Tidjane Thiam obtient finalement l’autorisation de s’y rendre. Le décès de son aîné a lieu le 10 mai à deux heures du matin. Le jeune Bilal s’était un peu fait connaître comme mannequin avant de terminer des études en science politique à la Brown University de Rhode Island. Sa disparition a suscité une certaine émotion sur les réseaux sociaux. Très affecté, le père postait un poignant message sur Facebook: «Que Dieu prenne pitié de toi mon fils.» 

Pourtant, à 58 ans, l’ascension de Tidjane Thiam n’est peut-être pas terminée. Pour autant bien entendu que l’épisode des filatures de Zurich ne pèse pas trop sur sa réputation. L’influent «New York Times» y contribuera peut-être en ayant fait de lui une sorte de victime systémique.

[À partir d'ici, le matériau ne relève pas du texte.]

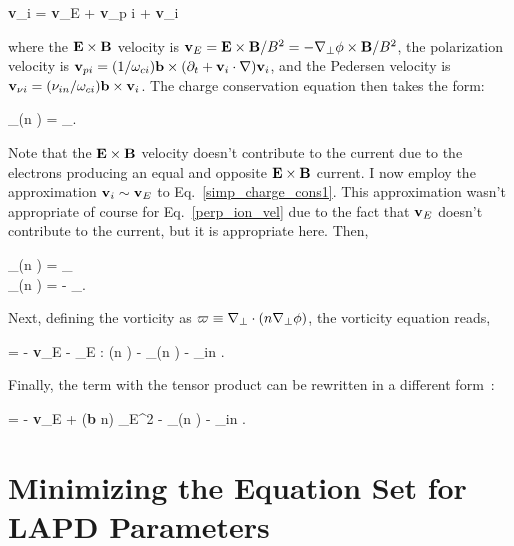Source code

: \beq
\label{perp_ion_vel}
{\bf v}_{\perp i} = {\bf v}_{E} + {\bf v}_{p i} + {\bf v}_{\nu i}
\eeq

where the ${\bf E \times B}$ velocity is ${\bf v}_E = {\bf E} \times {\bf B}/B^2 = - \nabla_\perp \phi \times {\bf B}/B^2$,
the polarization velocity is ${\bf v}_{p i} = (1/\omega_{c i}) {\bf b} \times (\partial_t + {\bf v}_i \cdot \nabla) {\bf v}_i$, and the Pedersen velocity is 
${\bf v}_{\nu i} = (\nu_{in}/\omega_{c i}) {\bf b} \times {\bf v}_i$. The charge conservation equation then takes the form:

\beq
\label{simp_charge_cons1}
\nabla_\para (n \vpe) =  \nabla_\perp \cdot {}.
\eeq

Note that the ${\bf E \times B}$ velocity doesn't contribute to the current due to the electrons producing an equal and opposite ${\bf E \times B}$ current.
I now employ the approximation ${\bf v}_i \sim {\bf v}_E$ to Eq.~\ref{simp_charge_cons1}. This approximation wasn't appropriate
of course for Eq.~\ref{perp_ion_vel} due to the fact that ${\bf v}_E$ doesn't contribute to the current, but it is appropriate here. Then,

\beqar
\label{simp_charge_cons2}
\nabla_\para (n \vpe) =  \nabla_\perp \cdot {} \rightarrow \\ \nonumber
\nabla_\para (n \vpe) = -  \nabla_\perp \cdot {}.
\eeqar

Next, defining the vorticity as $\varpi \equiv \nabla_\perp \cdot (n \nabla_\perp \phi)$, the vorticity equation reads,

\beq
\label{vort_eqn1}
 = - {\bf v}_E \cdot \gradperp \varpi - _E : \gradperp (n \gradperp \phi) -  \grad_\para (n \vpe) - \nu_{in} \varpi.
\eeq

Finally, the term with the tensor product can be rewritten in a different form~\cite{Popovich2010a}:

\beq
\label{vort_eqn2}
 = - {\bf v}_E \cdot \gradperp \varpi +  ({\bf b} \times \gradperp n) \cdot {}_E^2   -  \grad_\para (n \vpe) - \nu_{in} \varpi.
\eeq


\section{Minimizing the Equation Set for LAPD Parameters}
\label{s_reduced_eqns}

Le nom de ce diplômé des plus hautes écoles françaises revient depuis longtemps s’agissant de la Côte d’Ivoire. N’y fut-il pas jeune ministre éphémère du développement, juste avant le coup d’Etat de 1999? Il a pourtant affirmé plusieurs fois depuis lors qu’il n’était pas attiré par la politique. 

En Côte d’Ivoire du moins, vers laquelle il lançait quand même ces derniers temps des messages de réconciliation et de paix, en vue des élections à hauts risques de fin octobre. Et pourquoi pas en France, pour un poste de ministre? Cette France qui a tant regretté de ne pas lui avoir fait confiance au début de sa carrière? L’incitant à s’exiler vers le Royaume-Uni, puis vers la Suisse? Le président Macron n’est pas seul à lui vouer aujourd’hui une grande admiration. Le groupe de luxe Kering (famille Pinault) l’a nommé récemment dans son conseil. Une modeste reconnaissance tardive.    

C’est plutôt du côté des organisations internationales que les commentateurs le verraient bien rebondir. Avec l’appui de la France et de l’Afrique. Mais de l’Afrique sans la Côte d’Ivoire du président Ouattara, l’homme du coup d’Etat de 1999… Le site d’information «L’Afrique Aujourd’hui» révélait d’ailleurs cet été que l’Union africaine avait voulu le porter candidat de combat, l’an dernier, à la présidence de la très américaine Banque mondiale. La Côte d’Ivoire ne lui aurait tout simplement pas transmis la proposition!       

Au moment où l’affaire des filatures allait éclater il y a un an, Tidjane Thiam était aussi largement pressenti pour succéder à Christine Lagarde à la tête du Fonds monétaire international (FMI). Un fief européen cette fois, qui eût été tout à fait à sa portée. Mais il était trop tôt pour quitter Credit Suisse… Aujourd’hui, c’est trop tard.

Alors il se contente d’avoir été nommé, par l’Union africaine, coordinateur dans la gestion des fonds Covid-19 de la communauté internationale. Une tâche qu’il semble prendre très à cœur. N’est-ce pas dans l’unité africaine que Tidjane Thiam a sans doute le plus à donner?